Exercise inputs
******

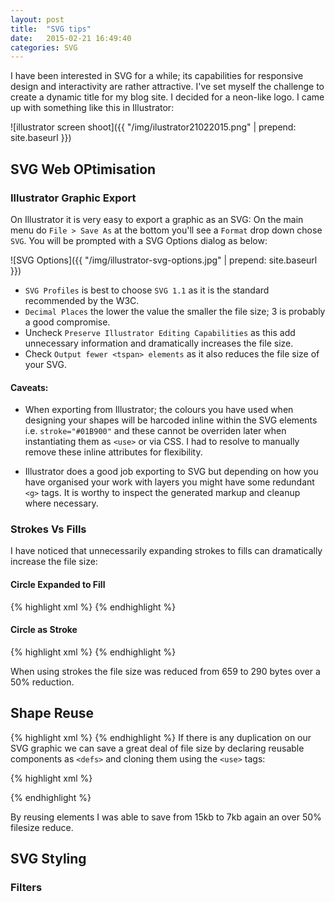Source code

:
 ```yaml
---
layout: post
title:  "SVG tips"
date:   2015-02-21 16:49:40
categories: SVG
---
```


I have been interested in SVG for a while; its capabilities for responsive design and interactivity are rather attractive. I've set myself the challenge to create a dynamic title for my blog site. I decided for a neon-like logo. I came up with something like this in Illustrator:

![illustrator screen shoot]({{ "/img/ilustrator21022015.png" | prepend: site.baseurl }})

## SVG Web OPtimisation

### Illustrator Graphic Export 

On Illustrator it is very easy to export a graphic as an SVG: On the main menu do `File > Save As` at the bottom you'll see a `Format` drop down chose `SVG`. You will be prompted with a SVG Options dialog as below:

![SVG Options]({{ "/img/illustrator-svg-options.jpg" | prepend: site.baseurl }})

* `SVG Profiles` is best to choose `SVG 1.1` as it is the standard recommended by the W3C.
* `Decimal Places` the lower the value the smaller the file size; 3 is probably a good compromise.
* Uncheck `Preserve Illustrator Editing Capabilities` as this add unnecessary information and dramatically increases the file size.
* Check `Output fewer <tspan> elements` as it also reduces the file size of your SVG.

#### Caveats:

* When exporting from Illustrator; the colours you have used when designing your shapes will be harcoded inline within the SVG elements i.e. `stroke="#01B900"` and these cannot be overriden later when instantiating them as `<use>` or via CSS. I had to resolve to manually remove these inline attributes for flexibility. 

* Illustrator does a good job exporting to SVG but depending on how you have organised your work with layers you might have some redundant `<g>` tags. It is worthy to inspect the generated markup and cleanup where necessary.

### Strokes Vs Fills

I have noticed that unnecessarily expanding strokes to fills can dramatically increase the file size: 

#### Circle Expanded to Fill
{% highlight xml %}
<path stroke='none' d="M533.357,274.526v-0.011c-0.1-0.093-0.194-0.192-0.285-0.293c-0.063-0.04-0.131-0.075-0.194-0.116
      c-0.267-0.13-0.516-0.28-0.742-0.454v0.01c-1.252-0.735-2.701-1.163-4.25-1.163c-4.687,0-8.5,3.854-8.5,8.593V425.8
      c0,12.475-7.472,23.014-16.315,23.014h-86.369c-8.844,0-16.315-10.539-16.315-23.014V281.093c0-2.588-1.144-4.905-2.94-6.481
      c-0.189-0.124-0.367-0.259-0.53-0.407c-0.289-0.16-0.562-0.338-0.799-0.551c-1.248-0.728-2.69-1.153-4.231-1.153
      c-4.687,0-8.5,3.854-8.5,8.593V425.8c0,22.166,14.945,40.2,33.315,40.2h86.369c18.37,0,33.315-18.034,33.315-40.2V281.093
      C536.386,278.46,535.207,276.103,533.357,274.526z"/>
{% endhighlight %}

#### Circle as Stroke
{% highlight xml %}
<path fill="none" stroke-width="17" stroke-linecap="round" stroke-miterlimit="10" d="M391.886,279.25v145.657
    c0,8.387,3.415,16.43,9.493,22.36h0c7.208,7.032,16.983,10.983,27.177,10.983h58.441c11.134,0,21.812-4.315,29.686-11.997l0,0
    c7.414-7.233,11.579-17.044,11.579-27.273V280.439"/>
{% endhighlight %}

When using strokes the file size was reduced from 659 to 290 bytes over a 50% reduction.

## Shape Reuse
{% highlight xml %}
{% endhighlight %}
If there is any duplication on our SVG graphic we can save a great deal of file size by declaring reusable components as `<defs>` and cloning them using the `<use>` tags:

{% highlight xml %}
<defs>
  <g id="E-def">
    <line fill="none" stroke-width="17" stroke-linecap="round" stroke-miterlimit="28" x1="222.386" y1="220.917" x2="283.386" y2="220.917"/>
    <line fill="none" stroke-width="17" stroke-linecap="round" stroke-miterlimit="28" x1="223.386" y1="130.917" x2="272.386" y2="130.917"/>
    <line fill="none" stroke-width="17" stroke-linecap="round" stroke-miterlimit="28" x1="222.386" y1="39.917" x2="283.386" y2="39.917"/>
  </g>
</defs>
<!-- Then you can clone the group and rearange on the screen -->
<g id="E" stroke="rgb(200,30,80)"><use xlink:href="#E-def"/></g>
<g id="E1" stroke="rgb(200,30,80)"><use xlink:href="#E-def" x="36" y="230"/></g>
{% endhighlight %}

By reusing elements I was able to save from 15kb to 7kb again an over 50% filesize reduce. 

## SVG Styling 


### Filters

******

Work to be completed
All entries need to be duplicated exactly, apart from the images.

Final answer
Source code

:
 ```yaml
---
layout: post
title:  "SVG tips"
date:   2015-02-21 16:49:40
categories: SVG
---
```


I have been interested in SVG for a while; its capabilities for responsive design and interactivity are rather attractive. I've set myself the challenge to create a dynamic title for my blog site. I decided for a neon-like logo. I came up with something like this in Illustrator:

![illustrator screen shoot]({{ "/img/ilustrator21022015.png" | prepend: site.baseurl }})

## SVG Web OPtimisation

### Illustrator Graphic Export 

On Illustrator it is very easy to export a graphic as an SVG: On the main menu do `File > Save As` at the bottom you'll see a `Format` drop down chose `SVG`. You will be prompted with a SVG Options dialog as below:

![SVG Options]({{ "/img/illustrator-svg-options.jpg" | prepend: site.baseurl }})

* `SVG Profiles` is best to choose `SVG 1.1` as it is the standard recommended by the W3C.
* `Decimal Places` the lower the value the smaller the file size; 3 is probably a good compromise.
* Uncheck `Preserve Illustrator Editing Capabilities` as this add unnecessary information and dramatically increases the file size.
* Check `Output fewer <tspan> elements` as it also reduces the file size of your SVG.

#### Caveats:

* When exporting from Illustrator; the colours you have used when designing your shapes will be harcoded inline within the SVG elements i.e. `stroke="#01B900"` and these cannot be overriden later when instantiating them as `<use>` or via CSS. I had to resolve to manually remove these inline attributes for flexibility. 

* Illustrator does a good job exporting to SVG but depending on how you have organised your work with layers you might have some redundant `<g>` tags. It is worthy to inspect the generated markup and cleanup where necessary.

### Strokes Vs Fills

I have noticed that unnecessarily expanding strokes to fills can dramatically increase the file size: 

#### Circle Expanded to Fill
{% highlight xml %}
<path stroke='none' d="M533.357,274.526v-0.011c-0.1-0.093-0.194-0.192-0.285-0.293c-0.063-0.04-0.131-0.075-0.194-0.116
      c-0.267-0.13-0.516-0.28-0.742-0.454v0.01c-1.252-0.735-2.701-1.163-4.25-1.163c-4.687,0-8.5,3.854-8.5,8.593V425.8
      c0,12.475-7.472,23.014-16.315,23.014h-86.369c-8.844,0-16.315-10.539-16.315-23.014V281.093c0-2.588-1.144-4.905-2.94-6.481
      c-0.189-0.124-0.367-0.259-0.53-0.407c-0.289-0.16-0.562-0.338-0.799-0.551c-1.248-0.728-2.69-1.153-4.231-1.153
      c-4.687,0-8.5,3.854-8.5,8.593V425.8c0,22.166,14.945,40.2,33.315,40.2h86.369c18.37,0,33.315-18.034,33.315-40.2V281.093
      C536.386,278.46,535.207,276.103,533.357,274.526z"/>
{% endhighlight %}

#### Circle as Stroke
{% highlight xml %}
<path fill="none" stroke-width="17" stroke-linecap="round" stroke-miterlimit="10" d="M391.886,279.25v145.657
    c0,8.387,3.415,16.43,9.493,22.36h0c7.208,7.032,16.983,10.983,27.177,10.983h58.441c11.134,0,21.812-4.315,29.686-11.997l0,0
    c7.414-7.233,11.579-17.044,11.579-27.273V280.439"/>
{% endhighlight %}

When using strokes the file size was reduced from 659 to 290 bytes over a 50% reduction.

## Shape Reuse
{% highlight xml %}
{% endhighlight %}
If there is any duplication on our SVG graphic we can save a great deal of file size by declaring reusable components as `<defs>` and cloning them using the `<use>` tags:

{% highlight xml %}
<defs>
  <g id="E-def">
    <line fill="none" stroke-width="17" stroke-linecap="round" stroke-miterlimit="28" x1="222.386" y1="220.917" x2="283.386" y2="220.917"/>
    <line fill="none" stroke-width="17" stroke-linecap="round" stroke-miterlimit="28" x1="223.386" y1="130.917" x2="272.386" y2="130.917"/>
    <line fill="none" stroke-width="17" stroke-linecap="round" stroke-miterlimit="28" x1="222.386" y1="39.917" x2="283.386" y2="39.917"/>
  </g>
</defs>
<!-- Then you can clone the group and rearange on the screen -->
<g id="E" stroke="rgb(200,30,80)"><use xlink:href="#E-def"/></g>
<g id="E1" stroke="rgb(200,30,80)"><use xlink:href="#E-def" x="36" y="230"/></g>
{% endhighlight %}

By reusing elements I was able to save from 15kb to 7kb again an over 50% filesize reduce. 

## SVG Styling 


### Filters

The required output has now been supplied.